# Task description:
Among the entries, find the lines with the string "Integration" and copy them.

# Supplied material:
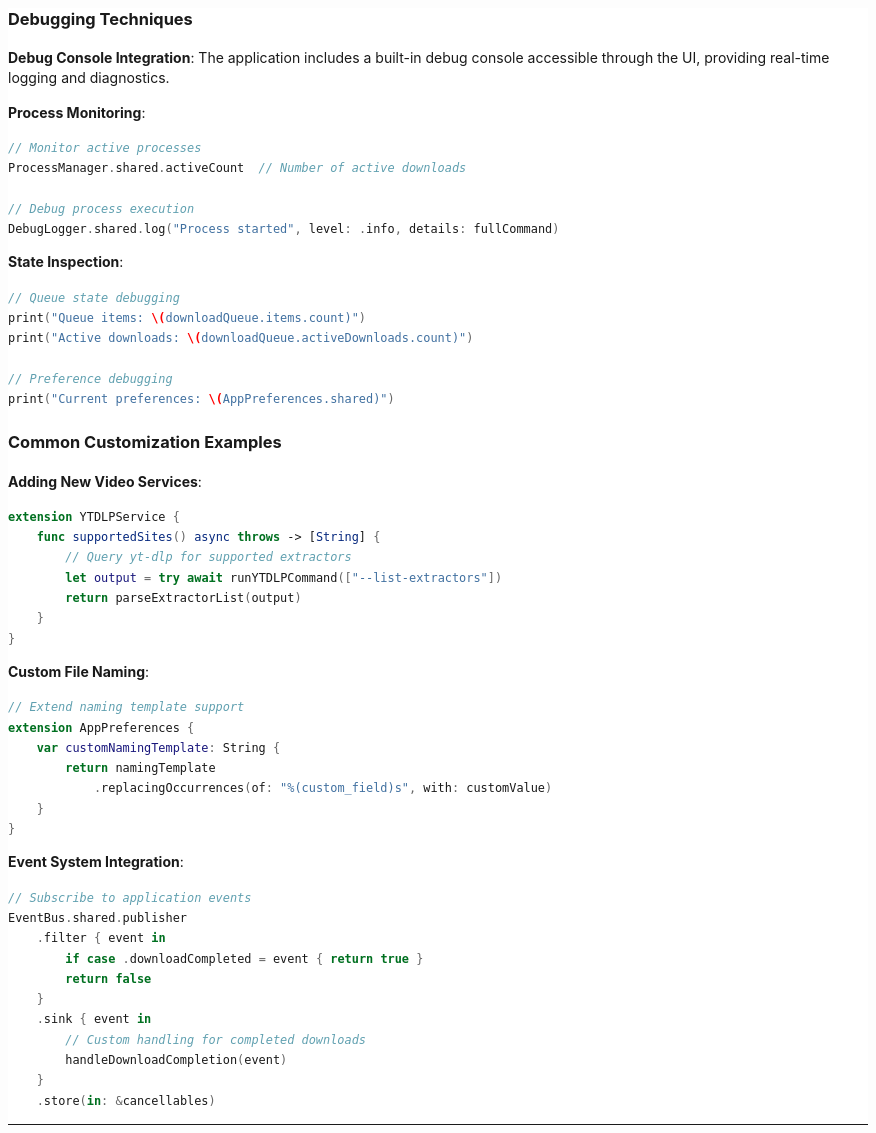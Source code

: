 ### Debugging Techniques

**Debug Console Integration**:
The application includes a built-in debug console accessible through the UI, providing real-time logging and diagnostics.

**Process Monitoring**:
```swift
// Monitor active processes
ProcessManager.shared.activeCount  // Number of active downloads

// Debug process execution
DebugLogger.shared.log("Process started", level: .info, details: fullCommand)
```

**State Inspection**:
```swift
// Queue state debugging
print("Queue items: \(downloadQueue.items.count)")
print("Active downloads: \(downloadQueue.activeDownloads.count)")

// Preference debugging
print("Current preferences: \(AppPreferences.shared)")
```

### Common Customization Examples

**Adding New Video Services**:
```swift
extension YTDLPService {
    func supportedSites() async throws -> [String] {
        // Query yt-dlp for supported extractors
        let output = try await runYTDLPCommand(["--list-extractors"])
        return parseExtractorList(output)
    }
}
```

**Custom File Naming**:
```swift
// Extend naming template support
extension AppPreferences {
    var customNamingTemplate: String {
        return namingTemplate
            .replacingOccurrences(of: "%(custom_field)s", with: customValue)
    }
}
```

**Event System Integration**:
```swift
// Subscribe to application events
EventBus.shared.publisher
    .filter { event in
        if case .downloadCompleted = event { return true }
        return false
    }
    .sink { event in
        // Custom handling for completed downloads
        handleDownloadCompletion(event)
    }
    .store(in: &cancellables)
```

---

# Task output:
**Debug Console Integration**:
**Event System Integration**:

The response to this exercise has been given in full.